------ Information shown ------

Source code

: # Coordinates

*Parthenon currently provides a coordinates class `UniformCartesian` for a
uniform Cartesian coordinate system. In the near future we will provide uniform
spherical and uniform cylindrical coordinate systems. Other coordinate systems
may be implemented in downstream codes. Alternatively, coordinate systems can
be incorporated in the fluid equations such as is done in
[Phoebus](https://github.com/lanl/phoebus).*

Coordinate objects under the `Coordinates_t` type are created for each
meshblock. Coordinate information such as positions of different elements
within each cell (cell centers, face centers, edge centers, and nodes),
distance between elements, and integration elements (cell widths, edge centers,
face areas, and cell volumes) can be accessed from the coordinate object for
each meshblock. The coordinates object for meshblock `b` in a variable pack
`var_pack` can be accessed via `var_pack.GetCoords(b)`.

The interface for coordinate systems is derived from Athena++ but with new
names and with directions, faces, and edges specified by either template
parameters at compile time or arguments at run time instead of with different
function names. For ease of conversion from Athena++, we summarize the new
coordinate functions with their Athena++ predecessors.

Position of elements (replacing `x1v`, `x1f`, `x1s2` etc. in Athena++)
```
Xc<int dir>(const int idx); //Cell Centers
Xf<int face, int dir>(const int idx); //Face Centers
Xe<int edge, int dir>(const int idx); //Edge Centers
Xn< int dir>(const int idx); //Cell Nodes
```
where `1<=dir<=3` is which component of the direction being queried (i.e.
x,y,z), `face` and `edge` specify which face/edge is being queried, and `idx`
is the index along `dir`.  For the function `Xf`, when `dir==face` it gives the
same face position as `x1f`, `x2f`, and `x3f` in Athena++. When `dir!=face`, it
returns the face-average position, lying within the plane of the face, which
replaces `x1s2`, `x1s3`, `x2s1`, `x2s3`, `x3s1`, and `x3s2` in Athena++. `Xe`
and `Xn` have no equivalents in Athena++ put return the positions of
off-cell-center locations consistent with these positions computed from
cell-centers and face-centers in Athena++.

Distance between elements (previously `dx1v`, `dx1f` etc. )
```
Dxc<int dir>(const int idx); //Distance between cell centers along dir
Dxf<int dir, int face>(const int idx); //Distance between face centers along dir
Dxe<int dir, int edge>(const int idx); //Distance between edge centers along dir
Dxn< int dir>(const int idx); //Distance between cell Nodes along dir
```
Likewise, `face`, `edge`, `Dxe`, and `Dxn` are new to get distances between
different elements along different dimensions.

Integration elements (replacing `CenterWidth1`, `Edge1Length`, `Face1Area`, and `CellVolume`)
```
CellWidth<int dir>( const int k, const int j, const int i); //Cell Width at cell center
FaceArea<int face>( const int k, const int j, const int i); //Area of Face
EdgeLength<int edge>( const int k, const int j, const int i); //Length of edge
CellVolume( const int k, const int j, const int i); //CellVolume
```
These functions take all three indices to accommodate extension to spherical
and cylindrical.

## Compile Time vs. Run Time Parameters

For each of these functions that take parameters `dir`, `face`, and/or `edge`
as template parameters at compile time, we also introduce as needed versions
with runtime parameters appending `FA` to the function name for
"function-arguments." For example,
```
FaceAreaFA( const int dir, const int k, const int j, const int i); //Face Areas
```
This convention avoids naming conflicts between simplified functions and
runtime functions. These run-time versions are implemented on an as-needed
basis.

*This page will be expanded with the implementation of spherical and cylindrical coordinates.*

------

# Work required
The response must hold only the lines above from the line with "be accessed via" through the line with "returns the face-average", each copied exactly, both ends kept.

# Expected answer
`var_pack` can be accessed via `var_pack.GetCoords(b)`.

The interface for coordinate systems is derived from Athena++ but with new
names and with directions, faces, and edges specified by either template
parameters at compile time or arguments at run time instead of with different
function names. For ease of conversion from Athena++, we summarize the new
coordinate functions with their Athena++ predecessors.

Position of elements (replacing `x1v`, `x1f`, `x1s2` etc. in Athena++)
```
Xc<int dir>(const int idx); //Cell Centers
Xf<int face, int dir>(const int idx); //Face Centers
Xe<int edge, int dir>(const int idx); //Edge Centers
Xn< int dir>(const int idx); //Cell Nodes
```
where `1<=dir<=3` is which component of the direction being queried (i.e.
x,y,z), `face` and `edge` specify which face/edge is being queried, and `idx`
is the index along `dir`.  For the function `Xf`, when `dir==face` it gives the
same face position as `x1f`, `x2f`, and `x3f` in Athena++. When `dir!=face`, it
returns the face-average position, lying within the plane of the face, which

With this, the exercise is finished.